Such an individual, however, will only be found to be under a disability if:
his physical or mental impairment or impairments are of such severity that he is not only unable to do his previous work but cannot, considering his age, education, and work experience, engage in any other kind of substantial gainful work which exists in the national economy, regardless of whether such work exists in the immediate area in which he lives, or whether a specific job vacancy exists for him, or whether he would be hired if he applied for work.
42 U.S.C. § 1382c(a)(3)(B). For individuals under the age of 18, supplemental security income benefits are available if the individual is disabled - meaning for those under 18 years of age that:
[the] individual has a medically determinable physical or mental impairment, which results in marked and severe functional limitations, and which can be expected to result in death or which has lasted or can be expected to last for a continuous period of not less than 12 months.
42 U.S.C. § 1382c(a)(3)(C).

An individual seeking supplemental security income benefits, either for themselves at 18 years of age or older, or on behalf of a minor (under the age of 18), has the burden of proving his disability. Johnson v. Bowen, 864 F.2d 340, 344 (5th Cir. 1988); Tate ex rel. Tate v. Commissioner, 368 F.Supp.2d 661, 663-664 (E.D. Mich. 2005).

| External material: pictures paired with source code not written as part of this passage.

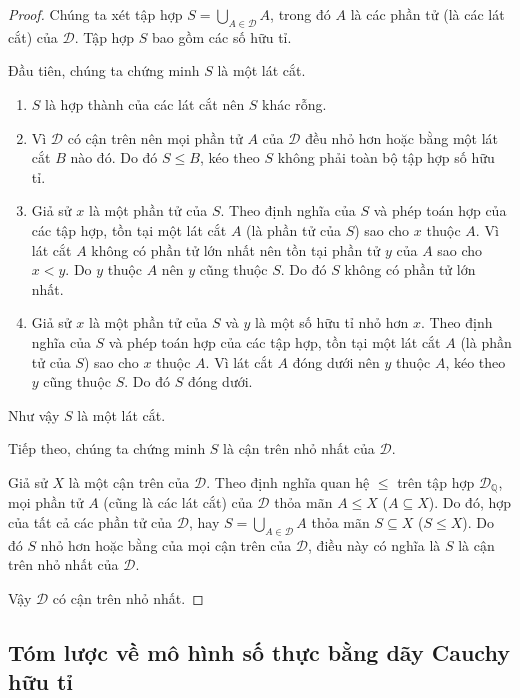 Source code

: \begin{proof}
	Chúng ta xét tập hợp $S = \bigcup\limits_{A\in\mathscr{D}} A$, trong đó $A$ là các phần tử (là các lát cắt) của $\mathscr{D}$. Tập hợp $S$ bao gồm các số hữu tỉ.

	Đầu tiên, chúng ta chứng minh $S$ là một lát cắt.
	\begin{enumerate}[label={(DC\arabic*)}, itemindent=0.2cm]
		\item $S$ là hợp thành của các lát cắt nên $S$ khác rỗng.
		\item Vì $\mathscr{D}$ có cận trên nên mọi phần tử $A$ của $\mathscr{D}$ đều nhỏ hơn hoặc bằng một lát cắt $B$ nào đó. Do đó $S\leq B$, kéo theo $S$ không phải toàn bộ tập hợp số hữu tỉ.
		\item Giả sử $x$ là một phần tử của $S$. Theo định nghĩa của $S$ và phép toán hợp của các tập hợp, tồn tại một lát cắt $A$ (là phần tử của $S$) sao cho $x$ thuộc $A$. Vì lát cắt $A$ không có phần tử lớn nhất nên tồn tại phần tử $y$ của $A$ sao cho $x < y$. Do $y$ thuộc $A$ nên $y$ cũng thuộc $S$. Do đó $S$ không có phần tử lớn nhất.
		\item Giả sử $x$ là một phần tử của $S$ và $y$ là một số hữu tỉ nhỏ hơn $x$.  Theo định nghĩa của $S$ và phép toán hợp của các tập hợp, tồn tại một lát cắt $A$ (là phần tử của $S$) sao cho $x$ thuộc $A$. Vì lát cắt $A$ đóng dưới nên $y$ thuộc $A$, kéo theo $y$ cũng thuộc $S$. Do đó $S$ đóng dưới.
	\end{enumerate}

	Như vậy $S$ là một lát cắt.

	Tiếp theo, chúng ta chứng minh $S$ là cận trên nhỏ nhất của $\mathscr{D}$.

	Giả sử $X$ là một cận trên của $\mathscr{D}$. Theo định nghĩa quan hệ $\leq$ trên tập hợp $\mathscr{D}_{\mathbb{Q}}$, mọi phần tử $A$ (cũng là các lát cắt) của $\mathscr{D}$ thỏa mãn $A\leq X$ ($A\subseteq X$). Do đó, hợp của tất cả các phần tử của $\mathscr{D}$, hay $S = \bigcup\limits_{A\in\mathscr{D}} A$ thỏa mãn $S\subseteq X$ ($S\leq X$). Do đó $S$ nhỏ hơn hoặc bằng của mọi cận trên của $\mathscr{D}$, điều này có nghĩa là $S$ là cận trên nhỏ nhất của $\mathscr{D}$.

	Vậy $\mathscr{D}$ có cận trên nhỏ nhất.
\end{proof}

\subsection{Tóm lược về mô hình số thực bằng dãy Cauchy hữu tỉ}

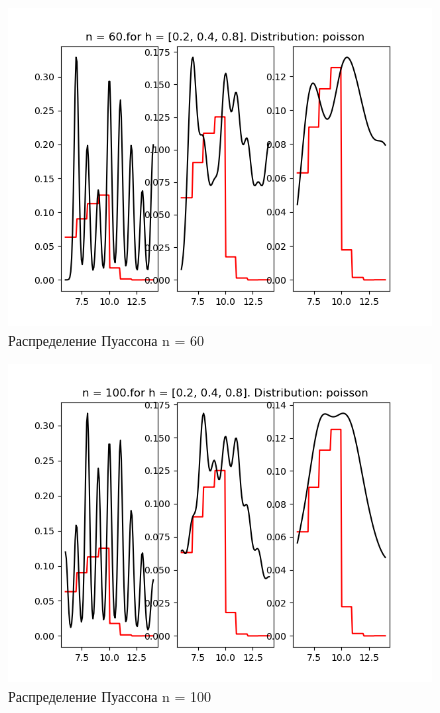 \documentclass[a4]{article}
\begin{document}
\begin{center}
\begin{figure}[h!]
				\includegraphics[width=\textwidth]{poissonker60.png}
				\caption[Распределение Пуассона n = 60]{Распределение Пуассона n = 60}
			\end{figure}
			\newpage
			\begin{figure}[h!]
				\includegraphics[width=\textwidth]{poissonker100.png}
				\caption[Распределение Пуассона n = 100]{Распределение Пуассона n = 100}
			\end{figure}
			\newpage
			\begin{figure}[h!]

\end{figure}
\end{center}
\end{document}
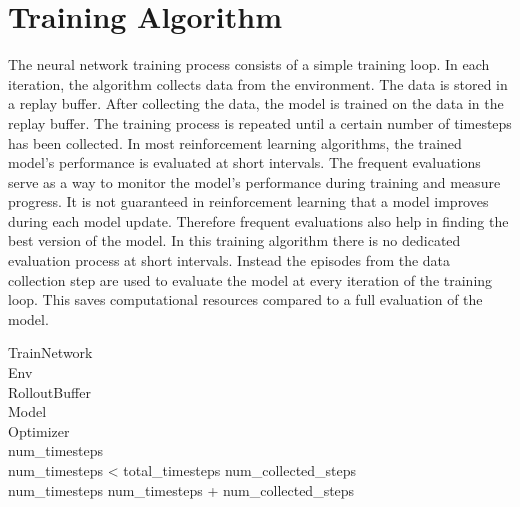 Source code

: \section{Training Algorithm}



The neural network training process consists of a simple training loop. In each iteration, the algorithm collects data from the environment. The data is stored in a replay buffer. After collecting the data, the model is trained on the data in the replay buffer. The training process is repeated until a certain number of timesteps has been collected.  
In most reinforcement learning algorithms, the trained model's performance is evaluated at short intervals. The frequent evaluations serve as a way to monitor the model's performance during training and measure progress. It is not guaranteed in reinforcement learning that a model improves during each model update. Therefore frequent evaluations also help in finding the best version of the model.  
In this training algorithm there is no dedicated evaluation process at short intervals. Instead the episodes from the data collection step are used to evaluate the model at every iteration of the training loop. This saves computational resources compared to a full evaluation of the model.

\renewcommand{\thepseudonum}{\roman{pseudonum}}
\begin{pseudocode}{TrainNetwork}{ }
\label{train_network}
\\

\MAIN
Env \GETS {}\\
RolloutBuffer \GETS {}\\
Model \GETS {}\\
Optimizer \GETS {}\\

num\_timesteps \\
\WHILE num\_timesteps < total\_timesteps \DO 
\BEGIN 
num\_collected\_steps \GETS {}\\
num\_timesteps \GETS num\_timesteps + num\_collected\_steps\\
\\
\END\\
\ENDMAIN
\end{pseudocode}

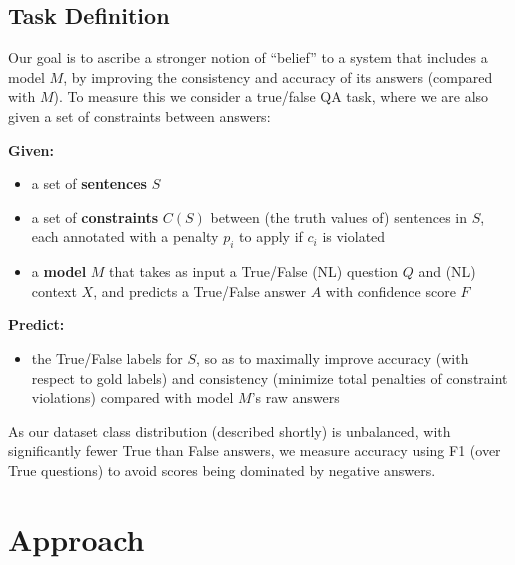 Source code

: \documentclass[11pt]{article}
\newcommand{\eat}[1]{}
\newcommand{\red}[1]{\textcolor{red}{#1}}
\newenvironment{myquote}{                   %
  \parskip 0mm \begin{quoting}[vskip=0mm,leftmargin=2mm]}{
\end{quoting}}
\newenvironment{ite}{                     %
     \parskip 0cm \begin{itemize} \parskip 0cm \parsep 0cm \itemsep 0cm \topsep 0cm}{
        \end{itemize}} %
\begin{document}
\eat{
\red{Possibly delete this paragraph if too repetitive.} 
As has been shown elsewhere, language models (LM) can be inconsistent in their answers,
suggesting they have a rather weak notion of belief, in the sense described above.
To strengthen this, we add a dynamic memory component - the BeliefBank - on top of
the model to track and modify beliefs. We use the phrase ``the {\bf system}'' to refer
to the combined model plus belief bank. Our goal is to create a system with
a stronger notion of belief (i.e., more consistent and accurate) than the underlying LM inside it.
}

\subsection{Task Definition}

Our goal is to ascribe a stronger notion of ``belief'' to a system that includes a model $M$,
by improving the consistency and accuracy of its answers (compared with $M$). To measure
this we consider a true/false QA task, where we are also given a set of
constraints between answers:
\begin{myquote}
{\bf Given:}
\begin{ite}
\item a set of {\bf sentences} $S$ 
\item a set of {\bf constraints} $C(S)$ between (the truth values of) sentences in $S$, each annotated with a penalty $p_i$ to apply if $c_i$ is violated
\item a {\bf model} $M$ that takes as input a True/False (NL) question $Q$ and (NL) context $X$, and predicts a True/False answer $A$ with confidence score $F$
\end{ite}
{\bf Predict:}
\begin{ite}
\item the True/False labels for $S$, so as to maximally improve accuracy (with respect to gold labels) and
   consistency (minimize total penalties of constraint violations) compared with model $M$'s raw answers
\end{ite}
\end{myquote}
As our dataset class distribution (described shortly) is unbalanced, with significantly fewer True than False
answers, we measure accuracy using F1 (over True questions) to avoid scores being dominated by negative
answers.



\section{Approach}
\end{document}
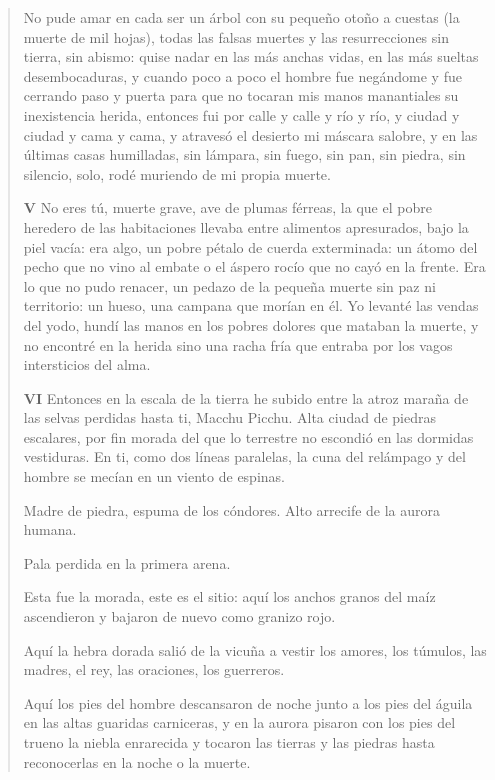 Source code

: \documentclass[12pt]{article}
\begin{document}
\begin{verse}
No pude amar en cada ser un árbol  
con su pequeño otoño a cuestas (la muerte de mil hojas),  
todas las falsas muertes y las resurrecciones  
sin tierra, sin abismo:  
quise nadar en las más anchas vidas,  
en las más sueltas desembocaduras,  
y cuando poco a poco el hombre fue negándome  
y fue cerrando paso y puerta para que no tocaran  
mis manos manantiales su inexistencia herida,  
entonces fui por calle y calle y río y río,  
y ciudad y ciudad y cama y cama,  
y atravesó el desierto mi máscara salobre,  
y en las últimas casas humilladas, sin lámpara, sin fuego,  
sin pan, sin piedra, sin silencio, solo,  
rodé muriendo de mi propia muerte.  

\textbf{ V}
No eres tú, muerte grave, ave de plumas férreas,  
la que el pobre heredero de las habitaciones  
llevaba entre alimentos apresurados, bajo la piel vacía:  
era algo, un pobre pétalo de cuerda exterminada:  
un átomo del pecho que no vino al embate  
o el áspero rocío que no cayó en la frente.  
Era lo que no pudo renacer, un pedazo  
de la pequeña muerte sin paz ni territorio:  
un hueso, una campana que morían en él.  
Yo levanté las vendas del yodo, hundí las manos  
en los pobres dolores que mataban la muerte,  
y no encontré en la herida sino una racha fría  
que entraba por los vagos intersticios del alma.  

\textbf{ VI}
Entonces en la escala de la tierra he subido  
entre la atroz maraña de las selvas perdidas  
hasta ti, Macchu Picchu.  
Alta ciudad de piedras escalares,  
por fin morada del que lo terrestre  
no escondió en las dormidas vestiduras.  
En ti, como dos líneas paralelas,  
la cuna del relámpago y del hombre  
se mecían en un viento de espinas.  
	
Madre de piedra, espuma de los cóndores.  
Alto arrecife de la aurora humana.  
	
Pala perdida en la primera arena.  
	
Esta fue la morada, este es el sitio:  
aquí los anchos granos del maíz ascendieron  
y bajaron de nuevo como granizo rojo.  
	
Aquí la hebra dorada salió de la vicuña  
a vestir los amores, los túmulos, las madres,  
el rey, las oraciones, los guerreros.  
	
Aquí los pies del hombre descansaron de noche  
junto a los pies del águila en las altas guaridas  
carniceras, y en la aurora  
pisaron con los pies del trueno la niebla enrarecida  
y tocaron las tierras y las piedras  
hasta reconocerlas en la noche o la muerte.  
	

\end{verse}
\end{document}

In evaluating whether a child (under the age of 18) is entitled to supplemental security income benefits under Title XVI, a three-step sequential analysis is employed. See 20 C.F.R. § 416.924(a) - (d). First, it must be determined whether the child is engaged in substantial gainful activity. If so, a finding of not disabled must be made; if not, it must next be determined if the child's impairment or combination of impairments is severe. A child will not be found to have a severe impairment if it constitutes only a "slight abnormality or a combination of slight abnormalities that causes no more than minimal functional limitations." 20 C.F.R. § 416.924(c). If the child has a severe impairment it must finally be determined whether the impairment meets, equals or is functionally equal in severity to a listed impairment. 20 C.F.R. §§ 416.924(d), 416.926, 416.926a. Whether the impairment equals a listed impairment is determined by considering the medical evidence in connection with the requirements of the applicable listing. 20 C.F.R. § 416.926. If the impairment does not actually equal a listed impairment, it must be determined whether the impairment or combination of impairments "functionally" equals the requirements of any listed impairment. 20 C.F.R. § 416.926a. For this functional equivalence inquiry, it must be considered whether the child's impairment(s) results in a "marked" limitation in two, or an "extreme" limitation in one, of the following "domains": (1) acquiring and using information; (2) attending and completing tasks; (3) interacting and relating with others; (4) moving about and manipulating objects; (5) caring for oneself; and (6) health a physical well-being. 20 C.F.R. § 416.926a(b). A "marked" limitation is one that interferes seriously with a child's ability to "independently initiate, sustain or complete activities." 20 C.F.R. § 416.926a(e)(2). An "extreme" limitation is one that "interferes very seriously with [one's] ability to independently initiate, sustain, or complete activities." 20 C.F.R. § 416.926a(e)(3).

V. Discussion

The ALJ decided this case at the third step. At the first step, he found that T.H.J.P. was not engaged in substantial gainful activity. At step two, he found that T.H.J.P.'s attention deficit hyperactivity disorder and his learning disability/speech disorder were severe impairments. At step three, the ALJ found that T.H.J.P.'s impairments did not meet or medically equal a listed impairment. Finally, in determining whether T.H.J.P.'s impairments were functionally equivalent to a listed impairment, the ALJ addressed each of the six domains, and found that T.H.J.P. had less than marked limitations in the domains of acquiring and using information, attending and completing tasks, interacting and relating to others, and caring for himself; had a mild limitation in the domain of health and physical well-being; and no limitation in the domain of moving about and manipulating objects. With neither marked limitations in two domains nor an extreme limitation in one domain, the ALJ determined, as provided for by 20 C.F.R. § 416.926a, that T.H.J.P.'s impairments were not functionally equivalent to a listed impairment and that he was, consequently, not disabled.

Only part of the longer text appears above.